Read the lines below. Copy out any that hold the string "will".

[EXTRACTED DATA Boundary: Start]

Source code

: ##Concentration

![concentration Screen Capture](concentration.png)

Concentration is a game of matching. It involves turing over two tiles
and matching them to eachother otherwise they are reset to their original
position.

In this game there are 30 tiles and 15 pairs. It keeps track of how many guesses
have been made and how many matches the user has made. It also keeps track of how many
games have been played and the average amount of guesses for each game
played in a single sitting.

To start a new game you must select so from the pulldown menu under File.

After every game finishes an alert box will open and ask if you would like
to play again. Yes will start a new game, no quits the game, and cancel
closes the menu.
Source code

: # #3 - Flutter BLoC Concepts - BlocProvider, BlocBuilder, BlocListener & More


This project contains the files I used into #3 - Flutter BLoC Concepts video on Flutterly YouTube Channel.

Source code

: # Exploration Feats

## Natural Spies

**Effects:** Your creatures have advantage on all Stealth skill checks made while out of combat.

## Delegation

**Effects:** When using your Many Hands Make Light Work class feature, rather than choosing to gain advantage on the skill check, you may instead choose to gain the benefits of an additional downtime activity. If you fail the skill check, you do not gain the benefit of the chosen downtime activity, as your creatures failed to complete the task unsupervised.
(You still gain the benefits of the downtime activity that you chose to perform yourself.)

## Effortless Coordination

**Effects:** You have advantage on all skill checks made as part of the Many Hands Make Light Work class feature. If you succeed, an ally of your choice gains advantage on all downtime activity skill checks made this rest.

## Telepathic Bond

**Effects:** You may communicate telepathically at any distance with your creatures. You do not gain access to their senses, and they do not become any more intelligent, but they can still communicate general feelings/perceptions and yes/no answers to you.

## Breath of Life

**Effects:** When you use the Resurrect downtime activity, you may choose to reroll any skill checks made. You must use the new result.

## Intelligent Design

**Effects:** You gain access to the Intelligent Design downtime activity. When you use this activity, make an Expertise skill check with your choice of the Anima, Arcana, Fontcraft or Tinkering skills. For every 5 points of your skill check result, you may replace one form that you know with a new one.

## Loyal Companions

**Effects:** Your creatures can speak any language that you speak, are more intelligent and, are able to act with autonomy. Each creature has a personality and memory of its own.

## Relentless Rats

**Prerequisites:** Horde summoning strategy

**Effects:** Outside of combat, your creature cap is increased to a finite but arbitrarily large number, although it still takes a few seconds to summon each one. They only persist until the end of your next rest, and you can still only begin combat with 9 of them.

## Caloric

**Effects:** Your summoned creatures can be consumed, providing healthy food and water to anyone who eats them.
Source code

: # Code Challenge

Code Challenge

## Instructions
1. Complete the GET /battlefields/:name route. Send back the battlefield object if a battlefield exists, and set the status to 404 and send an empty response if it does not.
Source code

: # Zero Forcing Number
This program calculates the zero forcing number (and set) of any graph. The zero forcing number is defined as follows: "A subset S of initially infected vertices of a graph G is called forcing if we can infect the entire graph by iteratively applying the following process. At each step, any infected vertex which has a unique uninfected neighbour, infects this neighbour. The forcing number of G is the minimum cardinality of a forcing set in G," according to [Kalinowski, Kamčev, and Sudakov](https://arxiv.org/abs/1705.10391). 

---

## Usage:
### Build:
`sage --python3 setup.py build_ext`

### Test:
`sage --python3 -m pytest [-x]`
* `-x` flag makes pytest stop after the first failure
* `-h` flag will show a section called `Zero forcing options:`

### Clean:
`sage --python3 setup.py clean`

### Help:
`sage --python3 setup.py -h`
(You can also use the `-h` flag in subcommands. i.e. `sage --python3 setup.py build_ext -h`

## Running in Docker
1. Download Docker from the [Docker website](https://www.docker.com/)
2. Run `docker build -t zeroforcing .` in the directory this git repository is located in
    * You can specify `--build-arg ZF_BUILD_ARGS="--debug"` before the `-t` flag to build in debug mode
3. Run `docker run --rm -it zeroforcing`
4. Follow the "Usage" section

[EXTRACTED DATA Boundary: End]

RESULT OF THIS TASK:
After every game finishes an alert box will open and ask if you would like
to play again. Yes will start a new game, no quits the game, and cancel
* `-h` flag will show a section called `Zero forcing options:`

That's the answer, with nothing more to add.